Together with r265379, this should fix PR27195.
llvm-svn: 265795
If we build the domains for error blocks and later remove them we lose
the information that they are not executed. Thus, in the SCoP it looks
like the control will always reach the statement S:
for (i = 0 ... N)
if (*valid == 0)
doSth(&ptr);
S: A[i] = *ptr;
Consequently, we would have assumed "ptr" to be always accessed and
preloaded it unconditionally. However, only if "*valid != 0" we would
execute the optimized version of the SCoP. Nevertheless, we would have
hoisted and accessed "ptr"regardless of "*valid". This changes the
semantic of the program as the value of "*valid" can cause a change of
"ptr" and control if it is executed or not.
To fix this problem we adjust the execution context of hoisted loads
wrt. error domains. To this end we introduce an ErrorDomainCtxMap that
maps each basic block to the error context under which it might be
executed. Thus, to the context under which it is executed but an error
block would have been executed to. To fill this map one traversal of
the blocks in the SCoP suffices. During this traversal we do also
"remove" error statements and those that are only reachable via error
statements. This was previously done by the removeErrorBlockDomains
function which is therefor not needed anymore.
This fixes bug PR26683 and thereby several SPEC miscompiles.
Differential Revision: http://reviews.llvm.org/D18822
llvm-svn: 265778
If ScalarEvolution cannot look through some expression but we do, it
might happen that a multiplication will arrive at the
SCEVAffinator::visitMulExpr. While we could always try to improve the
extractConstantFactor function we might still miss something, thus we
reintroduce the code to generate multiplicative piecewise-affine
functions as a fall-back.
llvm-svn: 265777
The findValues() function did not look through div & srem instructions
that were part of the argument SCEV. However, in different other
places we already look through it. This mismatch caused us to preload
values in the wrong order.
llvm-svn: 265775
If all exiting blocks of a SCoP are error blocks and therefor not
represented we will not generate accesses and consequently no SAI
objects for exit PHIs. However, they are needed in the code generation
to generate the merge PHIs between the original and optimized region.
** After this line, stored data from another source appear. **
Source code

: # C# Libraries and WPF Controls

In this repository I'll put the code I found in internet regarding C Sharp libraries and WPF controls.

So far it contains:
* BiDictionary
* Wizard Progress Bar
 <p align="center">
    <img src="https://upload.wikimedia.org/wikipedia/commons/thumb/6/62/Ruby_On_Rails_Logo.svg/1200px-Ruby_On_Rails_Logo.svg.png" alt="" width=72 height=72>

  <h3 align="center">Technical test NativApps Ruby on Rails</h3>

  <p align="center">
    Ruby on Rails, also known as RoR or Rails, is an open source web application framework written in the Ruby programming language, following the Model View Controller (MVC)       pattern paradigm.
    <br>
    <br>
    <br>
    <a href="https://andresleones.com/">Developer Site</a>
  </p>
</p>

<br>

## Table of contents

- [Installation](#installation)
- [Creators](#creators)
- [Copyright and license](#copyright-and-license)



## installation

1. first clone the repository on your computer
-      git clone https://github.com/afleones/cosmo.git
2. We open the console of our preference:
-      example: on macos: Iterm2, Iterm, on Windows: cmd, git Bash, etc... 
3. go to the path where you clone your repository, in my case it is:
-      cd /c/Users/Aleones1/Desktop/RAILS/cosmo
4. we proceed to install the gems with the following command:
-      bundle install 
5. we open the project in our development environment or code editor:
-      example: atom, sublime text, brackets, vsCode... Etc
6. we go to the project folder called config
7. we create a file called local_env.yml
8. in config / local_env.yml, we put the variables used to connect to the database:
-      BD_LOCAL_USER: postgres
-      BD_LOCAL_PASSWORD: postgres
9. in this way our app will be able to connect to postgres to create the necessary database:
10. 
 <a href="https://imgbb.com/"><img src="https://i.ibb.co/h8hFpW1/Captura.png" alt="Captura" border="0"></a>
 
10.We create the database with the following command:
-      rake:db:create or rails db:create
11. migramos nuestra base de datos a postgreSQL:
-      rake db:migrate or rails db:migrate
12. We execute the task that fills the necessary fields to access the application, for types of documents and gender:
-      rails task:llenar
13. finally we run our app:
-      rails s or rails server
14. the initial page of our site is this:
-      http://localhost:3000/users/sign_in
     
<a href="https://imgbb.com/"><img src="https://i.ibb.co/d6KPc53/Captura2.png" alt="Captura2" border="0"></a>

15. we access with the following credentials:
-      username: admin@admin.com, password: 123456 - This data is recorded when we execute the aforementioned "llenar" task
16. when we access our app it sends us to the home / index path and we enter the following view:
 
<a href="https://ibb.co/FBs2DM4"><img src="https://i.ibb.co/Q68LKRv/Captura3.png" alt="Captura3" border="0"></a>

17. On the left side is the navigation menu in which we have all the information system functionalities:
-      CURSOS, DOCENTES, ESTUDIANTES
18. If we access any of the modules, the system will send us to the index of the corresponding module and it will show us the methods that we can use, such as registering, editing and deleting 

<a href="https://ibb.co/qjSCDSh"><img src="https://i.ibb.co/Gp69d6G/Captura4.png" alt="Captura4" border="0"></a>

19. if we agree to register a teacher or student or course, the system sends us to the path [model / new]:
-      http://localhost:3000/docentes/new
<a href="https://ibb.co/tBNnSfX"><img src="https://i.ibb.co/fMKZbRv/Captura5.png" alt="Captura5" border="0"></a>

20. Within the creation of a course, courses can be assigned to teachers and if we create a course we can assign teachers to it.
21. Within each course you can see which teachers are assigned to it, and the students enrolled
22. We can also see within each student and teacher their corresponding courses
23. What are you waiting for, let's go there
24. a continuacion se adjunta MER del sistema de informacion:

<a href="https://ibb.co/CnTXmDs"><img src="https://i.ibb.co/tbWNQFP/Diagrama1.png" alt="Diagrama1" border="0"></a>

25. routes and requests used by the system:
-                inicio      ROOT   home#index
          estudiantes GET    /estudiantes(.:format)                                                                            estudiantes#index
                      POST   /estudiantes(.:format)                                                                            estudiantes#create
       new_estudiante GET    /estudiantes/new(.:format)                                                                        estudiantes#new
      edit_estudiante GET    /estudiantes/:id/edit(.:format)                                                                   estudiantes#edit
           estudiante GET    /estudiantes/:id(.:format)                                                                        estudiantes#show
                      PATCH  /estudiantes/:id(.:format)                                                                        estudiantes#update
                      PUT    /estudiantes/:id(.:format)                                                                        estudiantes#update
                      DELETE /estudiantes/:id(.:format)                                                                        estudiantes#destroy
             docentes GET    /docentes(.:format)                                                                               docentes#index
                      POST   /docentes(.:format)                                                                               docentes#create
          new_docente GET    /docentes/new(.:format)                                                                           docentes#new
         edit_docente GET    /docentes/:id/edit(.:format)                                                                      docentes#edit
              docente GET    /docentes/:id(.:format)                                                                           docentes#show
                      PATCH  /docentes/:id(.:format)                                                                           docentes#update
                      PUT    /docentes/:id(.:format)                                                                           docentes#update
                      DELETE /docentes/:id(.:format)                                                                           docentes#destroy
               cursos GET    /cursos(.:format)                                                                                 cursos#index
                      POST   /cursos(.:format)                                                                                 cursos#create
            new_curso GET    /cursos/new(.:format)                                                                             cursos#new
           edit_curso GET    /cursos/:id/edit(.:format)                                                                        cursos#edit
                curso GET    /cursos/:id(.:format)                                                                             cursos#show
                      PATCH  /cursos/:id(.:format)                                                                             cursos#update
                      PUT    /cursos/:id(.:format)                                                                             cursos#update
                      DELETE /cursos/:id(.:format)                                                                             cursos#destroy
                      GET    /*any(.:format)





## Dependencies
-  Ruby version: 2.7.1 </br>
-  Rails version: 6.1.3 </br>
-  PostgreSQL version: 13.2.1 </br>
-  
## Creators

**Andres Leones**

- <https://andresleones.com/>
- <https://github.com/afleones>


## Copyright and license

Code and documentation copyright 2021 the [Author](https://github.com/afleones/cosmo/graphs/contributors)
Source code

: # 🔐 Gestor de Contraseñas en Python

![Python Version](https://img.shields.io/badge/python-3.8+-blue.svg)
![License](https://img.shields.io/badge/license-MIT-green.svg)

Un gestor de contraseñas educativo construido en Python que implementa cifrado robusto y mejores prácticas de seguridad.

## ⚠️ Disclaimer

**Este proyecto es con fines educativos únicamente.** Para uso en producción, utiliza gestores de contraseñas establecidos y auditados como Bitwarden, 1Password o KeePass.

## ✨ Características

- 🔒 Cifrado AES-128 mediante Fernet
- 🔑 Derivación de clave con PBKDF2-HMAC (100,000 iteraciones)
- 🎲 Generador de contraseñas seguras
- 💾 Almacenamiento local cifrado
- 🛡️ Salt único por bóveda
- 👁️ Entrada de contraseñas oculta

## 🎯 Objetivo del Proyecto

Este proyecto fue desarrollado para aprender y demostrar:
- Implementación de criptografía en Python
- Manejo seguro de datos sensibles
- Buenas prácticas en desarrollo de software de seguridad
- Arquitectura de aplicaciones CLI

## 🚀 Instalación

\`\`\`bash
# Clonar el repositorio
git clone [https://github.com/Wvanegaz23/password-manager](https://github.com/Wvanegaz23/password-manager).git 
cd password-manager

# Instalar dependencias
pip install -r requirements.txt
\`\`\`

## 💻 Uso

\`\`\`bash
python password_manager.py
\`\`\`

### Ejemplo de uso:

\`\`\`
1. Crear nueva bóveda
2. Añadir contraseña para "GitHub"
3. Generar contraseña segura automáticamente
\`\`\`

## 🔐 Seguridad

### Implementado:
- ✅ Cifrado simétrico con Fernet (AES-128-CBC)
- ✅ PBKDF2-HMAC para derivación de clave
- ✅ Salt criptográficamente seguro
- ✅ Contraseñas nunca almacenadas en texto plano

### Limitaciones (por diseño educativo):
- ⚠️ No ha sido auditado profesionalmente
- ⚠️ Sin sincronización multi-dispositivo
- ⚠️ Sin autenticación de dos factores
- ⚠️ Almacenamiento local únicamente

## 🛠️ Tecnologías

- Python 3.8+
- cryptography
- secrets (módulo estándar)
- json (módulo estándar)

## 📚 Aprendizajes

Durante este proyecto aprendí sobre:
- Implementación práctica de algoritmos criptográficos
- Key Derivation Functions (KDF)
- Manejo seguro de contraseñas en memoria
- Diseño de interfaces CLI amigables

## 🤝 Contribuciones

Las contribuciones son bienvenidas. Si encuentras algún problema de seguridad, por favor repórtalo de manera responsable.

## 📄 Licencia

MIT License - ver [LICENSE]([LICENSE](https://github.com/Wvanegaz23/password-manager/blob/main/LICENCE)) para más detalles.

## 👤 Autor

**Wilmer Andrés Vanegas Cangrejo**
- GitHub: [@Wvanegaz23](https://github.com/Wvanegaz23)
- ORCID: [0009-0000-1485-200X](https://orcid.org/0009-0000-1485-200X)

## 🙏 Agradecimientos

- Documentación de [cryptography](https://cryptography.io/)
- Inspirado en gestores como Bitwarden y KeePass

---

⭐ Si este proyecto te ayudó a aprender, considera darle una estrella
With this patch we enusre that the SAI objects for exit PHIs exist
even if all exiting blocks turn out to be eror blocks.
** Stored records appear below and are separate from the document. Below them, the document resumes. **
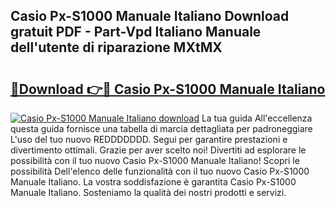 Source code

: ## Casio Px-S1000 Manuale Italiano Download gratuit PDF - Part-Vpd Italiano Manuale dell'utente di riparazione MXtMX

# <h2><a href="http://dfc1656.blite.top/?on=Casio+Px-S1000+Manuale+Italiano">🔗Download 👉🔴 Casio Px-S1000 Manuale Italiano</a></h2>

[![Casio Px-S1000 Manuale Italiano download](https://i.imgur.com/lujVjoI.png)](http://dfc1656.blite.top/?on=Casio+Px-S1000+Manuale+Italiano)
La tua guida All'eccellenza questa guida fornisce una tabella di marcia dettagliata per padroneggiare L'uso del tuo nuovo REDDDDDDD. Segui per garantire prestazioni e divertimento ottimali. Grazie per aver scelto noi! Divertiti ad esplorare le possibilità con il tuo nuovo Casio Px-S1000 Manuale Italiano! Scopri le possibilità Dell'elenco delle funzionalità con il tuo nuovo Casio Px-S1000 Manuale Italiano. La vostra soddisfazione è garantita Casio Px-S1000 Manuale Italiano. Sosteniamo la qualità dei nostri prodotti e servizi.
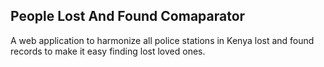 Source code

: ## People Lost And Found Comaparator

<p>
A web application to harmonize all police stations in Kenya lost and found records to make it easy finding lost loved ones.
</p> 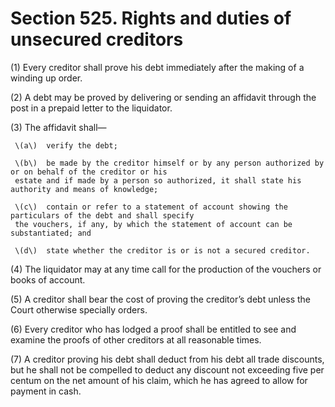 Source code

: # Section 525. Rights and duties of unsecured creditors

\(1\) Every creditor shall prove his debt immediately after the making of a winding up order.

\(2\) A debt may be proved by delivering or sending an affidavit through the post in a prepaid letter to the liquidator.

\(3\) The affidavit shall—

     \(a\)  verify the debt;

     \(b\)  be made by the creditor himself or by any person authorized by or on behalf of the creditor or his   
     estate and if made by a person so authorized, it shall state his authority and means of knowledge;

     \(c\)  contain or refer to a statement of account showing the particulars of the debt and shall specify   
     the vouchers, if any, by which the statement of account can be substantiated; and

     \(d\)  state whether the creditor is or is not a secured creditor.

\(4\) The liquidator may at any time call for the production of the vouchers or books of account.

\(5\) A creditor shall bear the cost of proving the creditor’s debt unless the Court otherwise specially orders.

\(6\) Every creditor who has lodged a proof shall be entitled to see and examine the proofs of other creditors at all reasonable times.

\(7\) A creditor proving his debt shall deduct from his debt all trade discounts, but he shall not be compelled to deduct any discount not exceeding five per centum on the net amount of his claim, which he has agreed to allow for payment in cash.

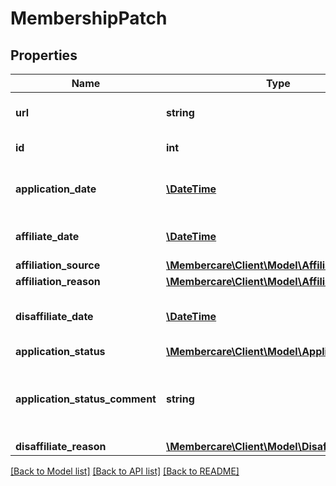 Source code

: # MembershipPatch

## Properties
Name | Type | Description | Notes
------------ | ------------- | ------------- | -------------
**url** | **string** | The link to the current resource | [optional] 
**id** | **int** | The Id of the membership | [optional] 
**application_date** | [**\DateTime**](\DateTime.md) | The application date of the membership | [optional] 
**affiliate_date** | [**\DateTime**](\DateTime.md) | The affiliate date of the membership | [optional] 
**affiliation_source** | [**\Membercare\Client\Model\AffiliationSource**](AffiliationSource.md) |  | [optional] 
**affiliation_reason** | [**\Membercare\Client\Model\AffiliationReason**](AffiliationReason.md) |  | [optional] 
**disaffiliate_date** | [**\DateTime**](\DateTime.md) | The disaffiliate date of the membership. | [optional] 
**application_status** | [**\Membercare\Client\Model\ApplicationStatus**](ApplicationStatus.md) |  | [optional] 
**application_status_comment** | **string** | Additional comment in regards to the application status | [optional] 
**disaffiliate_reason** | [**\Membercare\Client\Model\DisaffiliateReason**](DisaffiliateReason.md) |  | [optional] 

[[Back to Model list]](../../README.md#documentation-for-models) [[Back to API list]](../../README.md#documentation-for-api-endpoints) [[Back to README]](../../README.md)

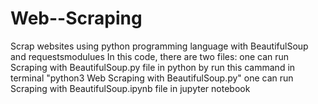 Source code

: # Web--Scraping
Scrap websites using python programming language with BeautifulSoup and requestsmodulues
In this code, there are two files:
one can run Scraping with BeautifulSoup.py file in python by run this cammand in terminal "python3 Web Scraping with BeautifulSoup.py"
one can run Scraping with BeautifulSoup.ipynb file in jupyter notebook 
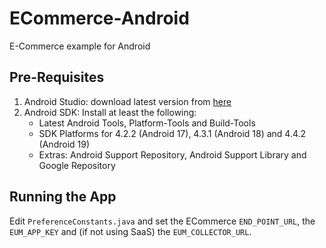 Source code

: ECommerce-Android
=================
E-Commerce example for Android

Pre-Requisites
--------------
1. Android Studio: download latest version from [here](https://developer.android.com/sdk/installing/studio.html)
3. Android SDK: Install at least the following:
    - Latest Android Tools, Platform-Tools and Build-Tools
    - SDK Platforms for 4.2.2 (Android 17), 4.3.1 (Android 18) and 4.4.2 (Android 19)
    - Extras: Android Support Repository, Android Support Library and Google Repository

Running the App
---------------

Edit `PreferenceConstants.java` and set the ECommerce `END_POINT_URL`, the
`EUM_APP_KEY` and (if not using SaaS) the `EUM_COLLECTOR_URL`.
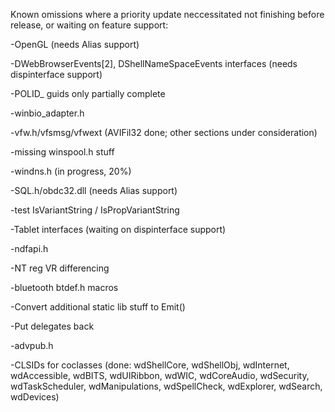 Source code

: Known omissions where a priority update neccessitated not finishing 
before release, or waiting on feature support:

-OpenGL (needs Alias support)

-DWebBrowserEvents[2], DShellNameSpaceEvents interfaces (needs dispinterface support)

-POLID_ guids only partially complete

-winbio_adapter.h
 
-vfw.h/vfsmsg/vfwext (AVIFil32 done; other sections under consideration)

-missing winspool.h stuff

-windns.h (in progress, 20%)

-SQL.h/obdc32.dll (needs Alias support)

-test IsVariantString / IsPropVariantString

-Tablet interfaces (waiting on dispinterface support)

-ndfapi.h

-NT reg VR differencing

-bluetooth btdef.h macros

-Convert additional static lib stuff to Emit()

-Put   delegates back

 
-advpub.h

-CLSIDs for coclasses (done: wdShellCore, wdShellObj, wdInternet, wdAccessible, wdBITS, wdUIRibbon, wdWIC, wdCoreAudio,
                             wdSecurity, wdTaskScheduler, wdManipulations, wdSpellCheck, wdExplorer, wdSearch,
                             wdDevices)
This fixes the crash reported in PR27207.
llvm-svn: 265393
We currently only consider the first GEP when delinearizing access functions,
which makes us loose information about additional index expression offsets,
which results in our SCoP model to be incorrect. With this patch we now
compare the base pointers used to ensure we do not miss any additional offsets.
This fixes llvm.org/PR27195.
We may consider supporting nested GEP in our delinearization heuristics in
the future.
llvm-svn: 265379
Even before we build the domain the branch condition can become very
complex, especially if we have to build the complement of a lot of
equality constraints. With this patch we bail if the branch condition
has a lot of basic sets and parameters.
After this patch we now successfully compile
External/SPEC/CINT2000/186_crafty/186_crafty
with "-polly-process-unprofitable -polly-position=before-vectorizer".
llvm-svn: 265286
As a CFG is often structured we can simplify the steps performed during
domain generation. When we push domain information we can utilize the
information from a block A to build the domain of a block B, if A dominates B
and there is no loop backede on a path from A to B. When we pull domain
information we can use information from a block A to build the domain of a
block B if B post-dominates A. This patch implements both ideas and thereby
simplifies domains that were not simplified by isl. For the FINAL basic block
in test/ScopInfo/complex-successor-structure-3.ll we used to build a universe
set with 81 basic sets. Now it actually is represented as universe set.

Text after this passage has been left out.